-- Directions for this task --
For each line of the data below, copy it if it holds the word "colorMode".

==============================

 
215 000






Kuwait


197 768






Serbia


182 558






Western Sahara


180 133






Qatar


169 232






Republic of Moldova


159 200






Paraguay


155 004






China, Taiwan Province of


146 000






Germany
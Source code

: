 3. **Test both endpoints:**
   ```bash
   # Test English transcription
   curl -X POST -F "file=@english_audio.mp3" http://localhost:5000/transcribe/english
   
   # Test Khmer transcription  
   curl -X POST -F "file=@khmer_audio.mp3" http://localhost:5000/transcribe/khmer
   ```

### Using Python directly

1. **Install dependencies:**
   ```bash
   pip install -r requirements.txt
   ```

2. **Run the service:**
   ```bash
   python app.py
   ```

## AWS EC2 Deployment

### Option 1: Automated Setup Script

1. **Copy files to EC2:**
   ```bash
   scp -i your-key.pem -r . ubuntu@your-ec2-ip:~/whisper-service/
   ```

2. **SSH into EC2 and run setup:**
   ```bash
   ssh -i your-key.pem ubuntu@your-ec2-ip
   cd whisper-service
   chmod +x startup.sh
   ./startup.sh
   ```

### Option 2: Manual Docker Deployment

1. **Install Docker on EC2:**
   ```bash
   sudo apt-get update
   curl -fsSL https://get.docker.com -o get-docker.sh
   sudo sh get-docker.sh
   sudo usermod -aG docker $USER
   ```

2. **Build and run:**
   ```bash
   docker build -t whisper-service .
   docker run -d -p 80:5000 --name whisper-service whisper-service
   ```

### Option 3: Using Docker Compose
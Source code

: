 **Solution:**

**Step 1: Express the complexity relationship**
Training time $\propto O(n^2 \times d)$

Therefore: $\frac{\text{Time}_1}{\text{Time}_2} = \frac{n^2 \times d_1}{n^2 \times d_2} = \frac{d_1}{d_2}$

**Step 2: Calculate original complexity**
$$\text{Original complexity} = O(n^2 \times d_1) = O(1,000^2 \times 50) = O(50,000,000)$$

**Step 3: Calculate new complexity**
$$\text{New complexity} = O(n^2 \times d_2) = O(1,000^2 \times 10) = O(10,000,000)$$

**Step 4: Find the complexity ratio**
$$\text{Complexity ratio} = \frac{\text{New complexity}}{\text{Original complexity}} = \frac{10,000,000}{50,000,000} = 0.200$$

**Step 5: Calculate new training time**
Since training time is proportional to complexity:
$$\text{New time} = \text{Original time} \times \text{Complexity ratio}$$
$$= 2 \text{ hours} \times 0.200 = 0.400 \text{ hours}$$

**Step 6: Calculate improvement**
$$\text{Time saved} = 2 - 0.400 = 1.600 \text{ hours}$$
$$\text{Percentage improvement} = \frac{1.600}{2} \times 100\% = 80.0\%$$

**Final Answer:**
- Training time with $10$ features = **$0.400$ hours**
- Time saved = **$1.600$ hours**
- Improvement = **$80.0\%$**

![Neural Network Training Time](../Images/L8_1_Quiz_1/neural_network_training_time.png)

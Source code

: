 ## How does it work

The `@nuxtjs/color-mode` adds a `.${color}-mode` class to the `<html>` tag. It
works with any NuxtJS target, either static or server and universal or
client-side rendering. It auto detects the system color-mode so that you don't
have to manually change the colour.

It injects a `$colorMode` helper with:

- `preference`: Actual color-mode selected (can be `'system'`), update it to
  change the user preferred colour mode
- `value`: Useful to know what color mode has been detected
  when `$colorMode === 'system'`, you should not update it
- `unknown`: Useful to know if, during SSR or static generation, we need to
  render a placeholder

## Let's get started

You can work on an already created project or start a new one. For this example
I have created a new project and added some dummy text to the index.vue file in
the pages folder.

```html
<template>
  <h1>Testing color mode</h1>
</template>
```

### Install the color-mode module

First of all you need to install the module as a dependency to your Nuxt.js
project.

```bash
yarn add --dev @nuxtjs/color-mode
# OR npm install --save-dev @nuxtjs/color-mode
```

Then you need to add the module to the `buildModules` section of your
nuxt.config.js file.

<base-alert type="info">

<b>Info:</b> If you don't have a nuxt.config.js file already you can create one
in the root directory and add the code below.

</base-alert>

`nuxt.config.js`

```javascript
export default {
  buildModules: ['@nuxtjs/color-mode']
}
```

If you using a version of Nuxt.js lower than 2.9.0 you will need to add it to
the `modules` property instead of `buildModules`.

==============================

-- Problem solution --
It injects a `$colorMode` helper with:
  when `$colorMode === 'system'`, you should not update it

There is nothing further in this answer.